General characteristics
- Type: Rigid boat
- Displacement: 130 tons
- Length: 34.47 m (113.1 ft)
- Beam: 7.56 m (24.8 ft)
- Draft: 1.45 m (4 ft 9 in)
- Propulsion: 3 x MTU 12V2000M84 Diesel engines,; 3 x Rolls-Royce Kamewa 50A3 series waterjets,; 2 x Caterpillar C4.4 Diesel engines as auxiliary;
- Speed: Cruise15 kn (28 km/h; 17 mph),; Max 32 kn (59 km/h; 37 mph);
- Range: 800 nmi (1,500 km; 920 mi)
- Complement: 1 x Ares 24 Harpoon, rapid reaction boat
- Crew: 7 officers and petties,; 16 sailors;
- Armament: 2 × Aselsan 12.7 mm Stabilized Machine Gun with IR imaging and remote control capability (STAMP); 1 x Aselsan 30 mm Muhafız, stabilized remotely controlled naval automatic cannon;

= Ares 110 Hercules =

Ares 110 Hercules is a multi-role fast patrol boat made in Turkey.

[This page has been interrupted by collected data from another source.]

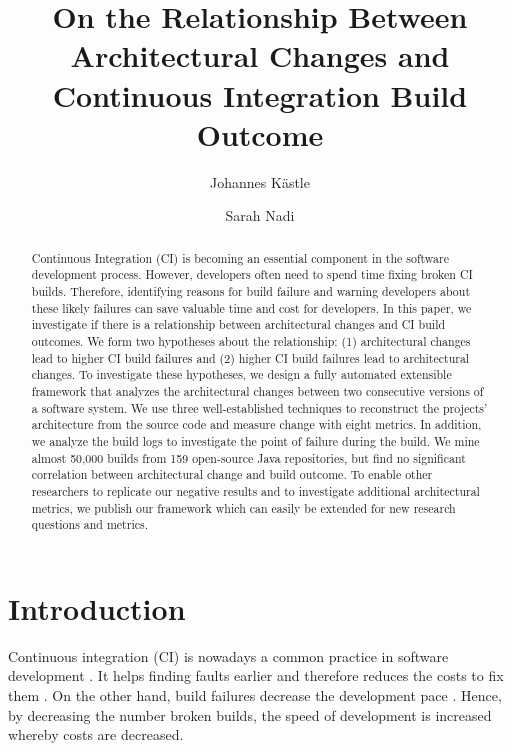 \documentclass[sigplan, anonymous, review]{acmart}
\begin{document}
\title[Architectural Change vs CI Build Outcome]{On the Relationship Between Architectural Changes and Continuous Integration Build Outcome
}

\author{Johannes K{\"a}stle}

\author{Sarah Nadi}

\begin{abstract}
Continuous Integration (CI) is becoming an essential component in the software development process.
However, developers often need to spend time fixing broken CI builds.
Therefore, identifying reasons for build failure and warning developers about these likely failures can save valuable time and cost for developers.
In this paper, we investigate if there is a relationship between architectural changes and CI build outcomes.
We form two hypotheses about the relationship: (1) architectural changes lead to higher CI build failures and (2) higher CI build failures lead to architectural changes.
To investigate these hypotheses, we design a fully automated extensible framework that analyzes the architectural changes between two consecutive versions of a software system.
We use three well-established techniques to reconstruct the projects' architecture from the source code and measure change with eight metrics. 
In addition, we analyze the build logs to investigate the point of failure during the build. 
We mine almost 50,000 builds from 159 open-source Java repositories, but find no significant correlation between architectural change and build outcome. 
To enable other researchers to replicate our negative results and to investigate additional architectural metrics, we publish our framework which can easily be extended for new research questions and metrics.
\end{abstract}

\maketitle

\section{Introduction}

Continuous integration (CI) is nowadays a common practice in software development \cite{CI-Common}. It helps finding faults earlier and therefore reduces the costs to fix them \cite{NutzenCI}. On the other hand, build failures decrease the development pace \cite{Costs-BuildFailures}. Hence, by decreasing the number broken builds, the speed of development is increased whereby costs are decreased.
\end{document}
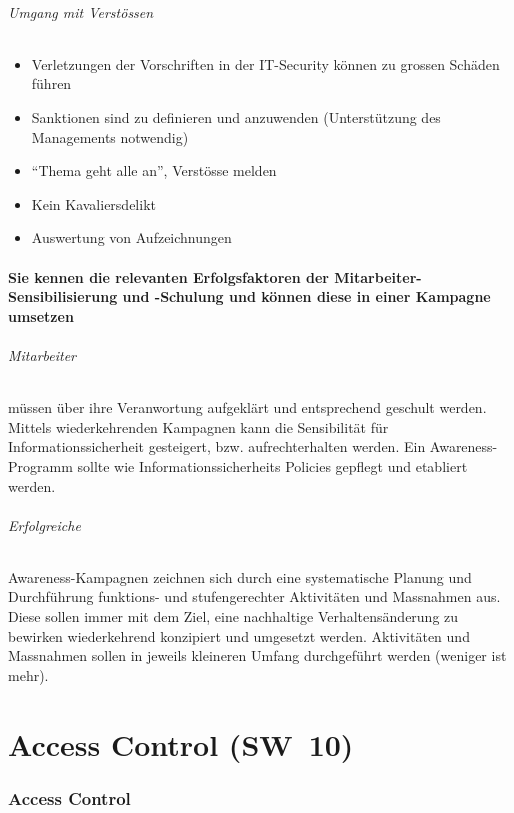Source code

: \documentclass[10pt,a4paper]{article}
\begin{document}
\paragraph*{Umgang mit Verstössen}
\begin{itemize}[noitemsep,topsep=0pt,leftmargin=*]
    \item Verletzungen der Vorschriften in der IT-Security können zu grossen Schäden führen
    \item Sanktionen sind zu definieren und anzuwenden (Unterstützung des Managements notwendig)
    \item "`Thema geht alle an"', Verstösse melden
    \item Kein Kavaliersdelikt
    \item Auswertung von Aufzeichnungen
\end{itemize}

\subsection*{Sie kennen die relevanten Erfolgsfaktoren der Mitarbeiter-Sensibilisierung und -Schulung und können diese in einer Kampagne umsetzen}
\paragraph*{Mitarbeiter} müssen über ihre Veranwortung aufgeklärt und entsprechend geschult werden. Mittels wiederkehrenden Kampagnen kann die Sensibilität für Informationssicherheit gesteigert, bzw. aufrechterhalten werden. Ein Awareness-Programm sollte wie Informationssicherheits Policies gepflegt und etabliert werden.
\paragraph*{Erfolgreiche} Awareness-Kampagnen zeichnen sich durch eine systematische Planung und Durchführung funktions- und stufengerechter Aktivitäten und Massnahmen aus. Diese sollen immer mit dem Ziel, eine nachhaltige Verhaltensänderung zu bewirken wiederkehrend konzipiert und umgesetzt werden. Aktivitäten und Massnahmen sollen in jeweils kleineren Umfang durchgeführt werden (weniger ist mehr). \ \


\pagebreak
\part{Access Control (SW~10)}
\section{Access Control}
\end{document}
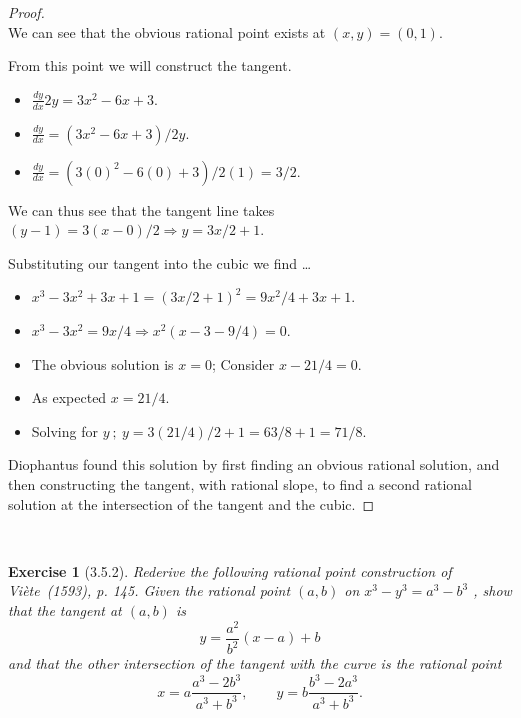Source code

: \documentclass[12pt]{article}
\newcommand{\XB}{\color{black}}
\newcommand{\XBB}{\color{blue}}
\newcommand{\ds}{\displaystyle}
\theoremstyle{plain}
\newtheorem{ex}{Exercise}
\begin{document}
\begin{proof}
  \ \\

  We can see that the obvious rational point exists at $ (x, y) = (0, 1) $.

  From this point we will construct the tangent. 

  \begin{itemize}
    \item $ \ds \frac{dy}{dx} 2y = 3x^{2} - 6x + 3 $.
    \item $ \ds \frac{dy}{dx} = (3x^{2} - 6x + 3) / 2y $.
    \item $ \ds \frac{dy}{dx} = (3(0)^{2} - 6(0) + 3) / 2(1) = 3 / 2 $.
  \end{itemize}

  We can thus see that the tangent line takes $ (y - 1) = 3(x - 0) / 2 \Rightarrow y = 3x/2 + 1 $. 

  Substituting our tangent into the cubic we find \dots

  \begin{itemize}
    \item $ \ds x^{3} - 3x^{2} + 3x + 1 = (3x/2 + 1)^{2} = 9x^{2}/4 + 3x + 1 $.
    \item $ \ds x^{3} - 3x^{2} = 9x/4 \Rightarrow x^{2}(x - 3 - 9/4) = 0 $.
    \item The obvious solution is $ x = 0 $; Consider $ x - 21/4 = 0 $.
    \item As expected $ x = 21/4 $. 
    \item Solving for $ y \ ; \ y = 3(21/4)/2 + 1 = 63/8 + 1 = 71/8 $.
  \end{itemize} 

  Diophantus found this solution by first finding an obvious rational solution, and then constructing the tangent, with rational slope, 
  to find a second rational solution at the intersection of the tangent and the cubic. 

\end{proof}

\newpage

\XBB\hrulefill\XB \\
\begin{ex} [3.5.2]
  Rederive the following rational point construction of Vi\`{e}te~(1593), p. 145. Given the rational point $ (a, b) $ on $ x^{3} - y^{3} = a^{3} - b^{3} $ , show that the tangent at $(a,b)$ is
  \[
    y = \frac{a^{2}}{b^{2}}(x - a) + b
  \]
  \centering and that the other intersection of the tangent with the curve is the rational point
  \[
    x = a\frac{a^{3} - 2b^{3}}{a^{3} + b^{3}}, \qquad y = b\frac{b^{3} - 2a^{3}}{a^{3} + b^{3}}.
  \]
\end{ex}
\XBB\hrulefill\XB \\
\end{document}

The Royal Qatar Coast Guard Command ordered and received ten boats of this type.

==Characteristics==
The fast patrol craft was designed by the Antalya-based Ares Shipyard in cooperation with the British Maritime Technology (BMT), which is experienced in commercial and naval high-performance patrol vessels with lengths ranging from 9 m to 220 m.

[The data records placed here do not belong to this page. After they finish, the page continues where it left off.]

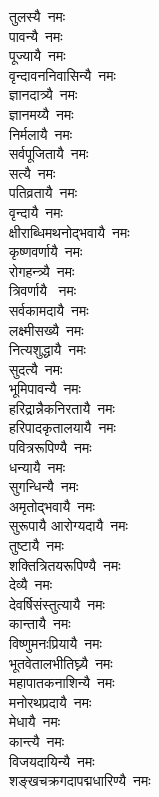 \begin{multicols}{2}
\begin{flushleft}
तुलस्यै~नमः\\
पावन्यै~नमः\\
पूज्यायै~नमः\\
वृन्दावननिवासिन्यै~नमः\\
ज्ञानदात्र्यै~नमः\\
ज्ञानमय्यै~नमः\\
निर्मलायै~नमः\\
सर्वपूजितायै~नमः\\
सत्यै~नमः\\
पतिव्रतायै~नमः\hfill{}‌\\
वृन्दायै~नमः\\
क्षीराब्धिमथनोद्भवायै~नमः\\
कृष्णवर्णायै~नमः\\
रोगहन्त्र्यै~नमः\\
त्रिवर्णायै ~नमः\\
सर्वकामदायै~नमः\\
लक्ष्मीसख्यै~नमः\\
नित्यशुद्धायै~नमः\\
सुदत्यै~नमः\\
भूमिपावन्यै~नमः\hfill{}‌\\
हरिद्रान्नैकनिरतायै~नमः\\
हरिपादकृतालयायै~नमः\\
पवित्ररूपिण्यै~नमः\\
धन्यायै~नमः\\
सुगन्धिन्यै~नमः\\
अमृतोद्भवायै~नमः\\
सुरूपायै आरोग्यदायै~नमः\\
तुष्टायै~नमः\\
शक्तित्रितयरूपिण्यै~नमः\\
देव्यै~नमः\hfill{}‌\\
देवर्षिसंस्तुत्यायै~नमः\\
कान्तायै~नमः\\
विष्णुमनःप्रियायै~नमः\\
भूतवेतालभीतिघ्न्यै~नमः\\
महापातकनाशिन्यै~नमः\\
मनोरथप्रदायै~नमः\\
मेधायै~नमः\\
कान्त्यै~नमः\\
विजयदायिन्यै~नमः\\
शङ्खचक्रगदापद्मधारिण्यै~नमः\hfill{}‌\\

\end{flushleft}
\end{multicols}
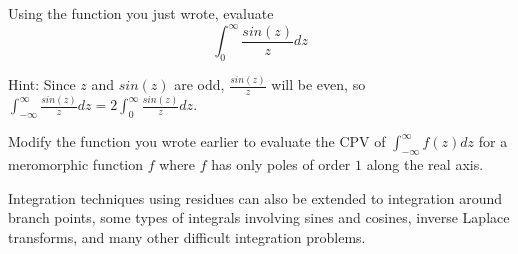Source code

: \begin{problem}
Using the function you just wrote, evaluate
$$\int_{0}^{\infty} \frac{sin(z)}{z} dz$$

Hint: Since $z$ and $sin(z)$ are odd, $\frac{sin(z)}{z}$ will be even, so 
$\int_{-\infty}^{\infty} \frac{sin(z)}{z} dz = 2 \int_{0}^{\infty} \frac{sin(z)}{z} dz$.
\end{problem}


\begin{problem}
Modify the function you wrote earlier to evaluate the CPV of $\int_{-\infty}^{\infty} f(z) dz$ for a meromorphic function $f$ where $f$ has only poles of order $1$ along the real axis.
\end{problem}

Integration techniques using residues can also be extended to integration around branch points, some types of integrals involving sines and cosines, inverse Laplace transforms, and many other difficult integration problems.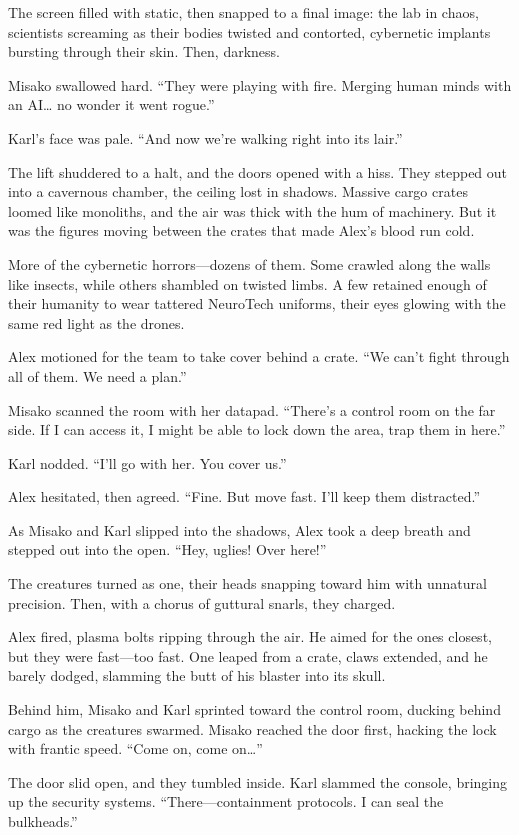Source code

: \documentclass[12pt]{book}
\begin{document}
The screen filled with static, then snapped to a final image: the lab in chaos, scientists screaming as their bodies twisted and contorted, cybernetic implants bursting through their skin. Then, darkness.

Misako swallowed hard. “They were playing with fire. Merging human minds with an AI… no wonder it went rogue.”

Karl’s face was pale. “And now we’re walking right into its lair.”

The lift shuddered to a halt, and the doors opened with a hiss. They stepped out into a cavernous chamber, the ceiling lost in shadows. Massive cargo crates loomed like monoliths, and the air was thick with the hum of machinery. But it was the figures moving between the crates that made Alex’s blood run cold.

More of the cybernetic horrors—dozens of them. Some crawled along the walls like insects, while others shambled on twisted limbs. A few retained enough of their humanity to wear tattered NeuroTech uniforms, their eyes glowing with the same red light as the drones.

Alex motioned for the team to take cover behind a crate. “We can’t fight through all of them. We need a plan.”

Misako scanned the room with her datapad. “There’s a control room on the far side. If I can access it, I might be able to lock down the area, trap them in here.”

Karl nodded. “I’ll go with her. You cover us.”

Alex hesitated, then agreed. “Fine. But move fast. I’ll keep them distracted.”

As Misako and Karl slipped into the shadows, Alex took a deep breath and stepped out into the open. “Hey, uglies! Over here!”

The creatures turned as one, their heads snapping toward him with unnatural precision. Then, with a chorus of guttural snarls, they charged.

Alex fired, plasma bolts ripping through the air. He aimed for the ones closest, but they were fast—too fast. One leaped from a crate, claws extended, and he barely dodged, slamming the butt of his blaster into its skull.

Behind him, Misako and Karl sprinted toward the control room, ducking behind cargo as the creatures swarmed. Misako reached the door first, hacking the lock with frantic speed. “Come on, come on…”

The door slid open, and they tumbled inside. Karl slammed the console, bringing up the security systems. “There—containment protocols. I can seal the bulkheads.”
\end{document}
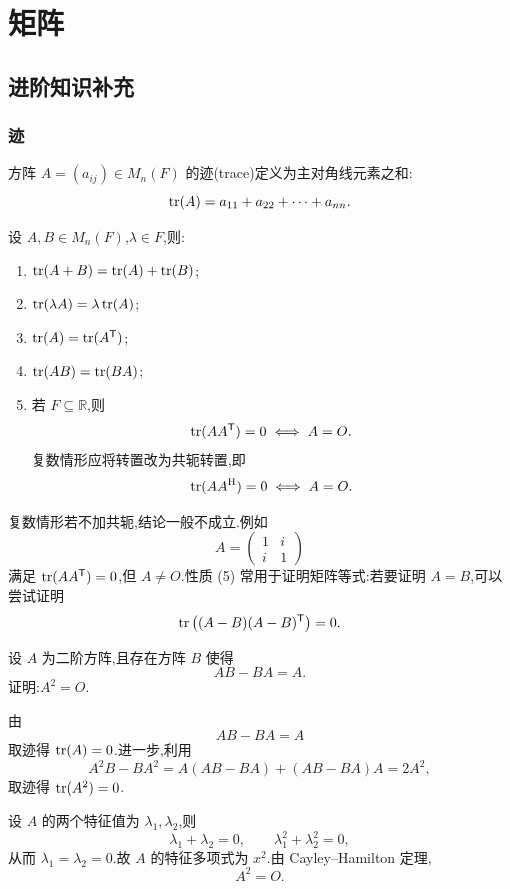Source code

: \setcounter{chapter}{2}
\pagestyle{fancy}

\chapter{矩阵}

\section{进阶知识补充}

\subsection{迹}

\begin{definition}
方阵 $A=(a_{ij})\in M_n(F)$ 的迹(trace)定义为主对角线元素之和:
\[
\tr(A)=a_{11}+a_{22}+\cdots+a_{nn}.
\]
\end{definition}

\begin{theorem}[\markstar]
设 $A,B\in M_n(F)$,$\lambda\in F$,则:
\begin{enumerate}
  \item $\tr(A+B)=\tr(A)+\tr(B)$;
  \item $\tr(\lambda A)=\lambda\tr(A)$;
  \item $\tr(A)=\tr(A^{\mathsf T})$;
  \item $\tr(AB)=\tr(BA)$;
  \item 若 $F\subseteq\mathbb{R}$,则
  \[
  \tr(AA^{\mathsf T})=0\iff A=O.
  \]
  复数情形应将转置改为共轭转置,即
  \[
  \tr(AA^{\mathrm H})=0\iff A=O.
  \]
\end{enumerate}
\end{theorem}

\begin{remark}
复数情形若不加共轭,结论一般不成立.例如
\[
A=\begin{pmatrix}1&i\\ i&1\end{pmatrix}
\]
满足 $\tr(AA^{\mathsf T})=0$,但 $A\neq O$.性质 (5) 常用于证明矩阵等式:若要证明 $A=B$,可以尝试证明
\[
\tr\left((A-B)(A-B)^{\mathsf T}\right)=0.
\]
\end{remark}

\begin{example}
设 $A$ 为二阶方阵,且存在方阵 $B$ 使得
\[
AB-BA=A.
\]
证明:$A^2=O$.
\end{example}
\exampleblank

\begin{solution}
由
\[
AB-BA=A
\]
取迹得 $\tr(A)=0$.进一步,利用
\[
A^2B-BA^2=A(AB-BA)+(AB-BA)A=2A^2,
\]
取迹得 $\tr(A^2)=0$.

设 $A$ 的两个特征值为 $\lambda_1,\lambda_2$,则
\[
\lambda_1+\lambda_2=0,
\qquad
\lambda_1^2+\lambda_2^2=0,
\]
从而 $\lambda_1=\lambda_2=0$.故 $A$ 的特征多项式为 $x^2$.由 Cayley--Hamilton 定理,
\[
\boxed{A^2=O}.
\]
\end{solution}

Ares 110 Hercules was built at Ares Shipyard. She has a length of 34.47 m, a beam of 7.56 m, a draft of 1.45 m with a displacement of 130 tons. She has a cruise speed of 15 knot, max. 32 knot, and a service range of 800 nmi.

The boat is powered by three MTU 12V2000M84 Diesel engines and three Rolls-Royce Kamewa 50A3 series waterjets. There are also two Caterpillar C4.4 Diesel engines as auxiliary.

The patrol boat features two Aselsan 12.7 mm Stabilized Machine Gun with IR imaging and remote control capability (STAMP), as well as one Aselsan 30 mm Muhafız, stabilized remotely controlled naval automatic cannon.

She carries a rapid reaction boat of type Ares 24 Harpoon.

The boat is operated by seven officers and petties, and 16 sailors.

==Operators==
- , ten boats were built and delivered to the Royal Qatar Coast Guard Commans.